OWoman Posted January 9, 2010 Posted January 9, 2010 My question is how are we/I going to get thru this? Counseling is not an option - HE WOULD NEVER GO...he is not talkative to begin with. He is a wonderful father and I truly do love him, but how can I go on this way? Will we make it without counseling? Any advice is appreciated, especially since sometimes I feel like he might just be staying for our son...this is just eating me up alive. I feel inadequate, jealous, hurt, betrayed, confused, paniced...the list goes on...please help ASAP. u-l, it sounds to me that he's already made his choice: He said I wasn't going to tell him who he could be friends with. I was quite upset considering he was willing to put our marriage on the line for their friendship. Does he know how fragile the M is at this stage? HE may well want to stay (whether for the child, or any other reason) but if he's not willing to compromise on issues that are important to you - such as friendship with your former colleague - then nothing stops you from taking that decision out of his hand and making your own decision whether to stay - with things as they are - or to leave instead.
jwi71 Posted January 9, 2010 Posted January 9, 2010 Infidelity forum is better for you....but since you are here now.... 1) ITS NOT YOUR FAULT. You are guilty of NOTHING. YOU are the victim. He CHOSE this. 2) As said above, YOU MAKE THE RULES...he doesn't like it tell the lying SoB to take a hike. Pack for him if you must (I did...I literally packed my xWW's bags). 2) He agrees to MC and IC or show him the door. 3) TELL EVERYONE. I mean everyone...A's ONLY exist is secrecy and darkness...they're like vampires sucking the life out of YOU. Shove it into the light and see how long it survives. Yes, that means HIS Boss, his parents, your pastor, EVERYONE...(you'll be surprised at the support you get...bosses give leaves, pastors MAKE time to see you both, families coalesce) 4) Forbid ANY and ALL contact with the MOW...he breaks it, show him the door. 5) Speak with a lawyer. You don't necessarily have to file for D but get good legal advice NOW - you NEED a legal advocate on YOUR side. You may be able to pursue legal actions against the MOW...worth asking anyway. 6) Read more threads on infidelity. Ask for advice and help. In the same vein, AVOID the OM.OW forum for awhile. 7) I am a BS and I left my cheating spouse...you are sadly NOT alone. And despte whatever hell you know now (and its hell I remember)...it gets BETTER no matter if your M survives or not. 8)Bonus acronym guide: OW/OM: other woman/other man MOW (or MOM): Married other woman / Married other man BS: Betrayed Spouse WW: Wayward Spouse IC/MC: Individual counseling/Marriage Counseling
Author umpa-lumpa Posted January 11, 2010 Author Posted January 11, 2010 Thank you all for your responses. Maybe I am being niave, but my thought about him "not wanting to talk about it at all" I thought was his way of puting it behind us. He said if we are going to stay together he doesn't want to keep rehashing it. I also don't believe there are any other women. My husband is not a cheater by trade. He and the other woman had a close friendship...one I often felt I couldn't compete with. She just seemed like the perfect woman to me, and obviously him. She is tall, blonde in shape, the kind that is always hit on. She takes EXCELLANT care of her kids, cleans the house, cooks dinner etc...how am I to compete??? I am not the best home maker, hate cleaning, am of average looks...but I do love him. He does SO much around the house where I tend to slack off. My son is SO attached to him...he is the "mommy" in our relationship...what am I supposed to do??? I love him, but I feel SO angry and I find I spend most of my time now trying 2 c if I can find any evidence. How do I break this cycle of craziness?
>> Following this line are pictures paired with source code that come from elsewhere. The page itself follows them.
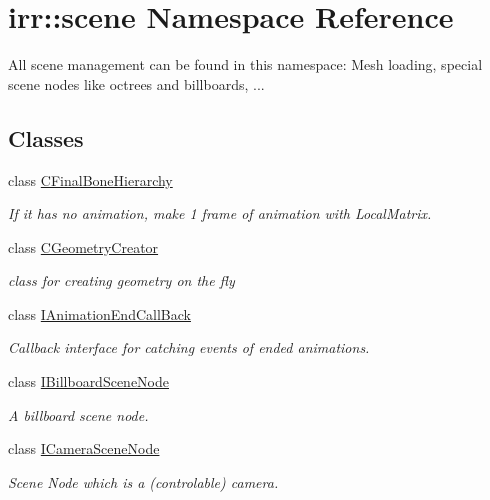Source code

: \hypertarget{namespaceirr_1_1scene}{}\section{irr\+:\+:scene Namespace Reference}
\label{namespaceirr_1_1scene}


All scene management can be found in this namespace\+: Mesh loading, special scene nodes like octrees and billboards, ...  


\subsection*{Classes}
\begin{DoxyCompactItemize}
\item 
class \hyperlink{classirr_1_1scene_1_1CFinalBoneHierarchy}{C\+Final\+Bone\+Hierarchy}
\begin{DoxyCompactList}\small\item\em If it has no animation, make 1 frame of animation with Local\+Matrix. \end{DoxyCompactList}\item 
class \hyperlink{classirr_1_1scene_1_1CGeometryCreator}{C\+Geometry\+Creator}
\begin{DoxyCompactList}\small\item\em class for creating geometry on the fly \end{DoxyCompactList}\item 
class \hyperlink{classirr_1_1scene_1_1IAnimationEndCallBack}{I\+Animation\+End\+Call\+Back}
\begin{DoxyCompactList}\small\item\em Callback interface for catching events of ended animations. \end{DoxyCompactList}\item 
class \hyperlink{classirr_1_1scene_1_1IBillboardSceneNode}{I\+Billboard\+Scene\+Node}
\begin{DoxyCompactList}\small\item\em A billboard scene node. \end{DoxyCompactList}\item 
class \hyperlink{classirr_1_1scene_1_1ICameraSceneNode}{I\+Camera\+Scene\+Node}
\begin{DoxyCompactList}\small\item\em Scene Node which is a (controlable) camera. \end{DoxyCompactList}\item 

\end{DoxyCompactItemize}
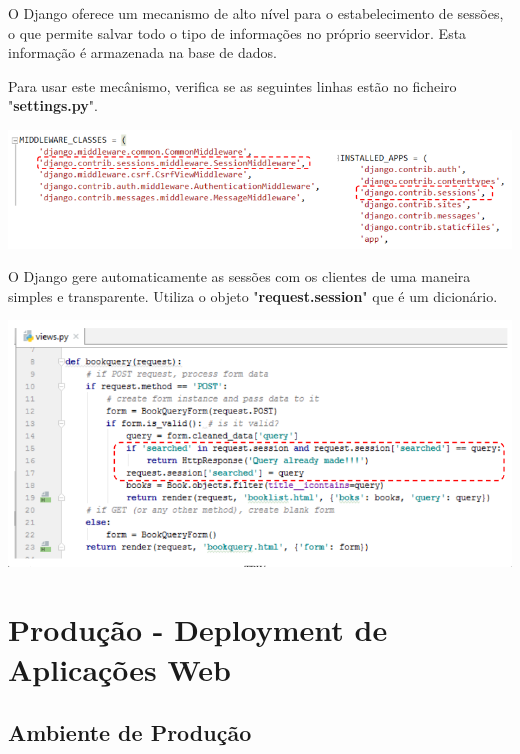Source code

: \documentclass{article}
\begin{document}
\begin{flushleft}
  O Django oferece um mecanismo de alto nível para o estabelecimento de sessões,
  o que permite salvar todo o tipo de informações no próprio seervidor. Esta informação
  é armazenada na base de dados.

  \vspace{2mm}

  Para usar este mecânismo, verifica se as seguintes linhas estão no ficheiro
  "\textbf{settings.py}".

  \begin{center}
    \includegraphics[scale=0.35]{27}
  \end{center}

  O Django gere automaticamente as sessões com os clientes de uma maneira
  simples e transparente. Utiliza o objeto "\textbf{request.session}" que
  é um dicionário.

  \begin{center}
    \includegraphics[scale=0.35]{28}
  \end{center}
\end{flushleft}

\pagebreak

\section{Produção - Deployment de Aplicações Web}

\subsection{Ambiente de Produção}
\end{document}
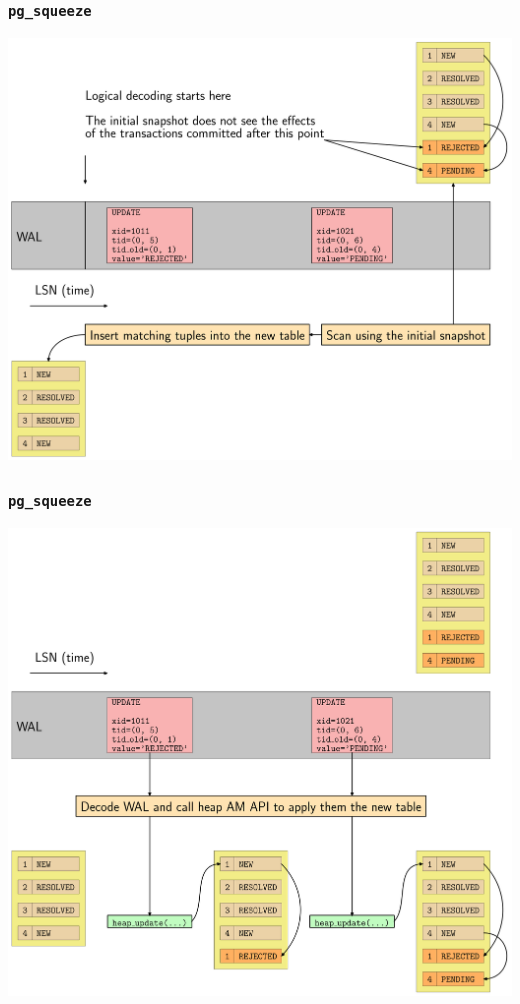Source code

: \begin{frame}
  \frametitle{\texttt{pg\_squeeze}}
  \begin{center}
    \includegraphics[height=\sizeforimages\textheight]{images/pg_squeeze_02.png}
  \end{center}
\end{frame}

\begin{frame}
  \frametitle{\texttt{pg\_squeeze}}
  \begin{center}
    \includegraphics[height=\sizeforimages\textheight]{images/pg_squeeze_03.png}
  \end{center}
\end{frame}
pureinheart Posted January 11, 2010 Posted January 11, 2010 u-l, it sounds to me that he's already made his choice: Does he know how fragile the M is at this stage? HE may well want to stay (whether for the child, or any other reason) but if he's not willing to compromise on issues that are important to you - such as friendship with your former colleague - then nothing stops you from taking that decision out of his hand and making your own decision whether to stay - with things as they are - or to leave instead. It doesn't sound like he cares:(, wow, how uncool
pureinheart Posted January 11, 2010 Posted January 11, 2010 Thank you all for your responses. Maybe I am being niave, but my thought about him "not wanting to talk about it at all" I thought was his way of puting it behind us. He said if we are going to stay together he doesn't want to keep rehashing it. I also don't believe there are any other women. My husband is not a cheater by trade. He and the other woman had a close friendship...one I often felt I couldn't compete with. She just seemed like the perfect woman to me, and obviously him. She is tall, blonde in shape, the kind that is always hit on. She takes EXCELLANT care of her kids, cleans the house, cooks dinner etc...how am I to compete??? I am not the best home maker, hate cleaning, am of average looks...but I do love him. He does SO much around the house where I tend to slack off. My son is SO attached to him...he is the "mommy" in our relationship...what am I supposed to do??? I love him, but I feel SO angry and I find I spend most of my time now trying 2 c if I can find any evidence. How do I break this cycle of craziness? You don't compete....you are you....and YOU my dear are NOT JUNK!!!!!! Ok sure this other lady has many good qualities.....but I challenge you to reply back and tell us YOUR good qualities....I bet you will be typing for a long time, you better get started...k... cuz you'll be at your PC for awhile!!!! I love you and I WANT YOU TO LOVE YOU TOO.....K.....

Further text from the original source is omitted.